Functional genomic analysis of remyelination reveals importance of inflammation in oligodendrocyte regeneration

Abstract

Tumor necrosis factor alpha (TNFalpha), a proinflammatory cytokine, was shown previously to promote remyelination and oligodendrocyte precursor proliferation in a murine model for demyelination and remyelination. We used Affymetrix microarrays in this study to identify (1) changes in gene expression that accompany demyelination versus remyelination and (2) changes in gene expression during the successful remyelination of wild-type mice versus the unsuccessful attempts in mice lacking TNFalpha. Alterations in inflammatory genes represented the most prominent changes, with major histocompatibility complex (MHC) genes dramatically enhanced in microglia and astrocytes during demyelination, remyelination, and as a consequence of TNFalpha stimulation. Studies to examine the roles of these genes in remyelination were then performed using mice lacking specific genes identified by the microarray. Analysis of MHC-II-null mice showed delayed remyelination and regeneration of oligodendrocytes, whereas removal of MHC-I had little effect. These data point to the induction of MHC-II by TNFalpha as an important regulatory event in remyelination and emphasize the active inflammatory response in regeneration after pathology in the brain.

Figure 1.

TNFα in remyelination. Electron microscopy was performed on cross-sections of the corpus callosum in wild-type and TNFα^–/– mice. Analysis is shown in untreated mice, after complete demyelination with the cuprizone, and after 2 weeks of remyelination.
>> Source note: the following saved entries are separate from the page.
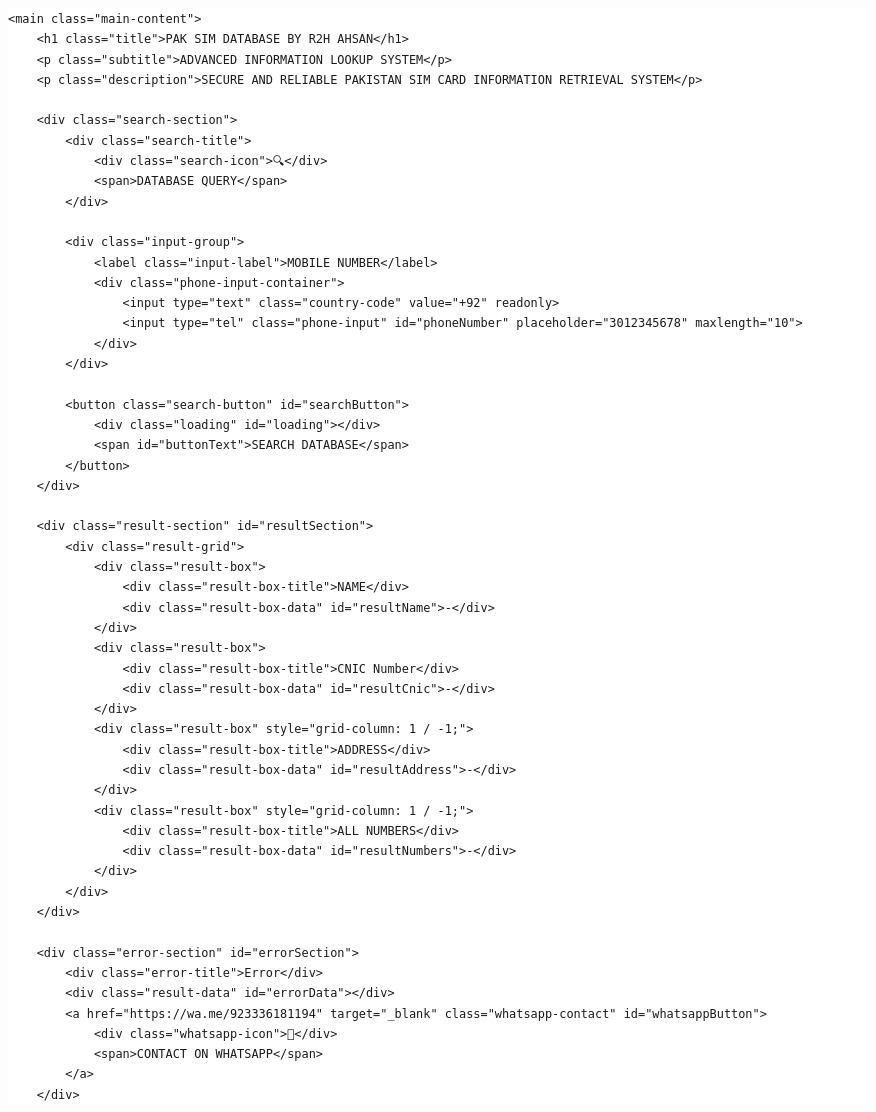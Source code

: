     <main class="main-content">
        <h1 class="title">PAK SIM DATABASE BY R2H AHSAN</h1>
        <p class="subtitle">ADVANCED INFORMATION LOOKUP SYSTEM</p>
        <p class="description">SECURE AND RELIABLE PAKISTAN SIM CARD INFORMATION RETRIEVAL SYSTEM</p>

        <div class="search-section">
            <div class="search-title">
                <div class="search-icon">🔍</div>
                <span>DATABASE QUERY</span>
            </div>

            <div class="input-group">
                <label class="input-label">MOBILE NUMBER</label>
                <div class="phone-input-container">
                    <input type="text" class="country-code" value="+92" readonly>
                    <input type="tel" class="phone-input" id="phoneNumber" placeholder="3012345678" maxlength="10">
                </div>
            </div>

            <button class="search-button" id="searchButton">
                <div class="loading" id="loading"></div>
                <span id="buttonText">SEARCH DATABASE</span>
            </button>
        </div>

        <div class="result-section" id="resultSection">
            <div class="result-grid">
                <div class="result-box">
                    <div class="result-box-title">NAME</div>
                    <div class="result-box-data" id="resultName">-</div>
                </div>
                <div class="result-box">
                    <div class="result-box-title">CNIC Number</div>
                    <div class="result-box-data" id="resultCnic">-</div>
                </div>
                <div class="result-box" style="grid-column: 1 / -1;">
                    <div class="result-box-title">ADDRESS</div>
                    <div class="result-box-data" id="resultAddress">-</div>
                </div>
                <div class="result-box" style="grid-column: 1 / -1;">
                    <div class="result-box-title">ALL NUMBERS</div>
                    <div class="result-box-data" id="resultNumbers">-</div>
                </div>
            </div>
        </div>

        <div class="error-section" id="errorSection">
            <div class="error-title">Error</div>
            <div class="result-data" id="errorData"></div>
            <a href="https://wa.me/923336181194" target="_blank" class="whatsapp-contact" id="whatsappButton">
                <div class="whatsapp-icon">📱</div>
                <span>CONTACT ON WHATSAPP</span>
            </a>
        </div>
Scale bar, 2 μm.

Figure 2.

Expression of MHC-I and -II. A, B, Quantitative analysis of MHC-I and -II transcripts using quantitative real-time RT-PCR on total RNA isolated from the corpus callosum during demyelination and remyelination in wild-type mice. Each bar represents the averaged fold induction over untreated wild-type mice of at least three mice per genotype per time point (±SD). The scale is interrupted to accommodate the large value obtained for MHC-II with wild-type mice after 4 weeks of cuprizone treatment. C, D, Quantitative analysis of MHC-I and -II transcripts in wild-type mice compared with that in mice lacking TNFα.*p < 0.05. E, Antibodies were used to localize expression of MHC-I and -II (green) during demyelination of wild-type mice and colocalized to microglia (RCA-1, red) and astrocytes (GFAP, blue). Yellow indicates colocalization of the red and green fluorochromes. Scale bar, 12.5 μm.

Figure 3.

MHC-I and -II in remyelination. A, B, Wild-type mice, MHC-I-null mice, and MHC-II-null mice were analyzed at various time points during demyelination and remyelination. Sections containing the corpus callosum at the level of the fornix were stained for LFB/PAS, and the corpus callosum was scored by three investigators on a scale of 0 (completely myelinated) to 3 (completely demyelinated), with the presence of blue fibers indicative of intact myelin. *p < 0.05. C, Remyelination was examined further with electron microscopy. Pictures represent a cross-section of the corpus callosum at the level of the fornix in untreated mice, mice completely demyelinated with cuprizone, and mice allowed to remyelinate for 1 week. Scale bar, 2μm. D, g-ratios and percentage unmyelinated fibers were calculated from a minimum of 200 fibers per mouse per time point. *p<0.001.

Figure 4.

MHC-II and the regeneration of oligodendrocytes. A, Oligodendrocytes were identified during demyelination and remyelination in wild-type mice and mice lacking MHC-I or -II using an antibody to GST-Π (red). B, Quantification of oligodendrocytes in the corpus callosum. Each bar represents an average of the results of at least six mice per genotype per time point. *p < 0.05.